Jim Young grew up in the sporting frontline of Wagga Wagga, can lunch with the best of them, and is the author of the humorous cricketing memoir Any Old Eleven

 

 

 

 

 

Comments

  1. Ian Hauser says

    Jim, I’m a few years shy of you but old enough to remember how the game used to be played.

    I’m not sure where we start in response to all this but I do know the ending – it’s all about money!

    Let’s start with the kick-off. The breakaway Super League of the 1990s used the American version – your team scores so you kick-off to give the other side gets a chance to respond. It was different to see it used in rugby league but hey-ho, whatever. I can handle either approach but am happy to stick to ‘the traditional way’, a theme that will become apparent.

    Unlimited possession? I probably wouldn’t mind this as long as the defending team is allowed to contest for the ball in both the tackle and the play-the-ball. The one-on-one strip in the tackle is a particular skill and, yes, those Walters boys (from Ipswich, by the way) and Alfie Langer were masters of the art. But I think I’d prefer to limit the strip to one-on-one tackles only to make it as close as possible to a fair contest.
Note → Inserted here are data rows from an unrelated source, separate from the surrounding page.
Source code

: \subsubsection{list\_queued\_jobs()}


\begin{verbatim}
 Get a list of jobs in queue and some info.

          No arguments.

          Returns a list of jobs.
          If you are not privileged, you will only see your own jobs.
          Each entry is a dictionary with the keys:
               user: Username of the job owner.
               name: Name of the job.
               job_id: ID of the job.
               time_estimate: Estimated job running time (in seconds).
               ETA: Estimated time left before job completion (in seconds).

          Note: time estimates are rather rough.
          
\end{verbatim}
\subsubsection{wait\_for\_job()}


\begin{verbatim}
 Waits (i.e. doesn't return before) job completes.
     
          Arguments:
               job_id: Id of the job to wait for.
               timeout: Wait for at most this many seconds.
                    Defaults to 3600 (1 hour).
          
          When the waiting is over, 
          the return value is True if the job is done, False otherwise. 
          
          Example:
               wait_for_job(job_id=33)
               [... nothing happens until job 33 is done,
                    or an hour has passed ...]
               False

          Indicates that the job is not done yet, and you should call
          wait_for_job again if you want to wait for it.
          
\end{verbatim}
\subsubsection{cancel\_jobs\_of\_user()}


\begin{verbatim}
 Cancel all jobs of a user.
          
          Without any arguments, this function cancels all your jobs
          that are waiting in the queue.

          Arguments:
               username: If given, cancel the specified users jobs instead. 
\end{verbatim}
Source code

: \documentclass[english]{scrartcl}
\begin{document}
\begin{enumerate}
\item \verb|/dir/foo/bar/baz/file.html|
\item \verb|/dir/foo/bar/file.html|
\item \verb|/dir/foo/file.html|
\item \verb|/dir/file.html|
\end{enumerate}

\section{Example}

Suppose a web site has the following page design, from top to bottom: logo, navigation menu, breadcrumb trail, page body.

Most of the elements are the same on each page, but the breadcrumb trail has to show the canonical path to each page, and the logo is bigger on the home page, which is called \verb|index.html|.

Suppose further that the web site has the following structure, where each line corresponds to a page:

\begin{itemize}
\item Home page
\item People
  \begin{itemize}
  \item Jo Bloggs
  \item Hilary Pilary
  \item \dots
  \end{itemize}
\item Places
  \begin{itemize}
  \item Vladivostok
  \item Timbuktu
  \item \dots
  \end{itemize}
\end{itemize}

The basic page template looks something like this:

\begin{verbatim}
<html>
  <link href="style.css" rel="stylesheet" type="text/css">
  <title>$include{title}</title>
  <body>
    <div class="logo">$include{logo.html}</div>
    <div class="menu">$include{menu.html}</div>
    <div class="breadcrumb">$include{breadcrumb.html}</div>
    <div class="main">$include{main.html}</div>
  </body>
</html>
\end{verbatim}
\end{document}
Wally Lewis was an expert at striking for the ball (or ‘raking it’) in the ruck. Again, I see this as a one-on-one contest. Both situations make the player in possession responsible for ball security- as they should be. On the other hand, if we have to have limited tackles, then I think 6 tackles seems to be a healthy medium – 4 is just not enough.

    Play the ball with the foot: at least this seems to be an area returning to prominence. About time, too! It’s the way it’s supposed to be.

    Scrums! What a total shambles and a complete departure from tradition. Who was the last actual, genuine ‘hooker’? Someone back in the late 70s or early 80s, I’d guess. Again, it was one of the specialisations and supreme skills of the game as it was meant to be. Even more, it was about the ability of the half-back and his hooker to develop the perfect understanding of exactly when to feed and when to strike respectively. I was a schoolboy hooker, a bloody poor one at that, and that was what the role was all about – winning the scrum in a genuine contest. And it meant you had to have dependable, strong props off whom you could swing and reach across the tunnel to compete for the ball. That’s why they were called props! Loose head and feed, fair enough, but let’s see contested scrums with the ball rolled into the middle of the tunnel between the two front rows, and where who wins it comes about as a result of a real test of strength between the two packs and the talents of the two hookers.

    Reserves/interchange: We might have to make concessions here since developments sports science have resulted in different (and, perhaps, greater) demands on players. How about a compromise: three on the bench and only six interchanges? This might bring back a bit of ‘survival of the fittest’.

    Physicality: There’s still plenty of scope for strongmen in today’s game without the spear tackle, the stiff arm and other versions of head-high tackles. We can do without those. We’re after physicality, not thuggery.

    But as I said, Jim, it’s all about the money, the corporatisation of the game, to the point where it’s about business, investment, returns, etc. The suits have it and we, the mug punters in fandom, pay for it. Good luck trying to change that.

    And don’t get me started on issues such as ticket prices, so-called ‘game day entertainment’, the lack of a decent second grade as a curtain raiser and the paucity of funding to the local game.

    Yours in conjoined exasperation!